REQUIREMENT: The reply should contain every entry below exactly as written, with no images.

[Collected data]
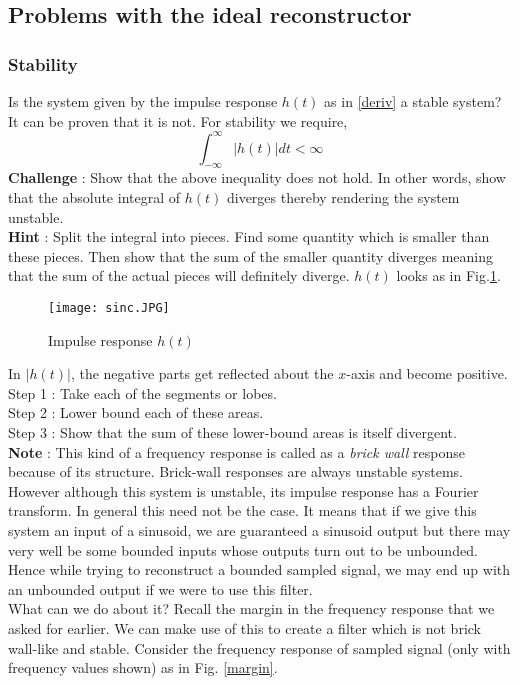 \subsection{Problems with the ideal reconstructor}
\subsubsection{Stability}
Is the system given by the impulse response $h(t)$ as in \eqref{deriv} a stable system? It can be proven that it is not. For stability we require,
\begin{equation} \label{unstable}
\int_{-\infty}^{\infty} |h(t)|dt < \infty
\end{equation}
\textbf{Challenge} : Show that the above inequality does not hold. In other words, show that the absolute integral of $h(t)$ diverges thereby rendering the system unstable. \\
\textbf{Hint} : Split the integral into pieces. Find some quantity which is smaller than these pieces. Then show that the sum of the smaller quantity diverges meaning that the sum of the actual pieces will definitely diverge. $h(t)$ looks as in Fig.\ref{impulseRes}.
\begin{figure}[h] 
	        \centering
	        \texttt{[image: sinc.JPG]}
	                \caption{Impulse response $h(t)$}
	                \label{impulseRes}
\end{figure}
In $|h(t)|$, the negative parts get reflected about the $x$-axis and become positive. \\
Step 1 : Take each of the segments or lobes. \\
Step 2 : Lower bound each of these areas. \\
Step 3 : Show that the sum of these lower-bound areas is itself divergent.\\
\textbf{Note} :  This kind of a frequency response is called as a \textit{brick wall} response because of its structure. Brick-wall responses are always unstable systems. However although this system is unstable, its impulse response has a Fourier transform. In general this need not be the case. It means that if we give this system an input of a sinusoid, we are guaranteed a sinusoid output but there may very well be some bounded inputs whose outputs turn out to be unbounded. Hence while trying to reconstruct a bounded sampled signal, we may end up with an unbounded output if we were to use this filter.\\
What can we do about it? Recall the margin in the frequency response that we asked for earlier. We can make use of this to create a filter which is not brick wall-like and stable. Consider the frequency response of sampled signal (only with frequency values shown) as in Fig. \ref{margin}.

RESULT:
 \subsection{Problems with the ideal reconstructor}
\subsubsection{Stability}
Is the system given by the impulse response $h(t)$ as in \eqref{deriv} a stable system? It can be proven that it is not. For stability we require,
\begin{equation} \label{unstable}
\int_{-\infty}^{\infty} |h(t)|dt < \infty
\end{equation}
\textbf{Challenge} : Show that the above inequality does not hold. In other words, show that the absolute integral of $h(t)$ diverges thereby rendering the system unstable. \\
\textbf{Hint} : Split the integral into pieces. Find some quantity which is smaller than these pieces. Then show that the sum of the smaller quantity diverges meaning that the sum of the actual pieces will definitely diverge. $h(t)$ looks as in Fig.\ref{impulseRes}.
\begin{figure}[h] 
	        \centering
	        \texttt{[image: sinc.JPG]}
	                \caption{Impulse response $h(t)$}
	                \label{impulseRes}
\end{figure}
In $|h(t)|$, the negative parts get reflected about the $x$-axis and become positive. \\
Step 1 : Take each of the segments or lobes. \\
Step 2 : Lower bound each of these areas. \\
Step 3 : Show that the sum of these lower-bound areas is itself divergent.\\
\textbf{Note} :  This kind of a frequency response is called as a \textit{brick wall} response because of its structure. Brick-wall responses are always unstable systems. However although this system is unstable, its impulse response has a Fourier transform. In general this need not be the case. It means that if we give this system an input of a sinusoid, we are guaranteed a sinusoid output but there may very well be some bounded inputs whose outputs turn out to be unbounded. Hence while trying to reconstruct a bounded sampled signal, we may end up with an unbounded output if we were to use this filter.\\
What can we do about it? Recall the margin in the frequency response that we asked for earlier. We can make use of this to create a filter which is not brick wall-like and stable. Consider the frequency response of sampled signal (only with frequency values shown) as in Fig. \ref{margin}.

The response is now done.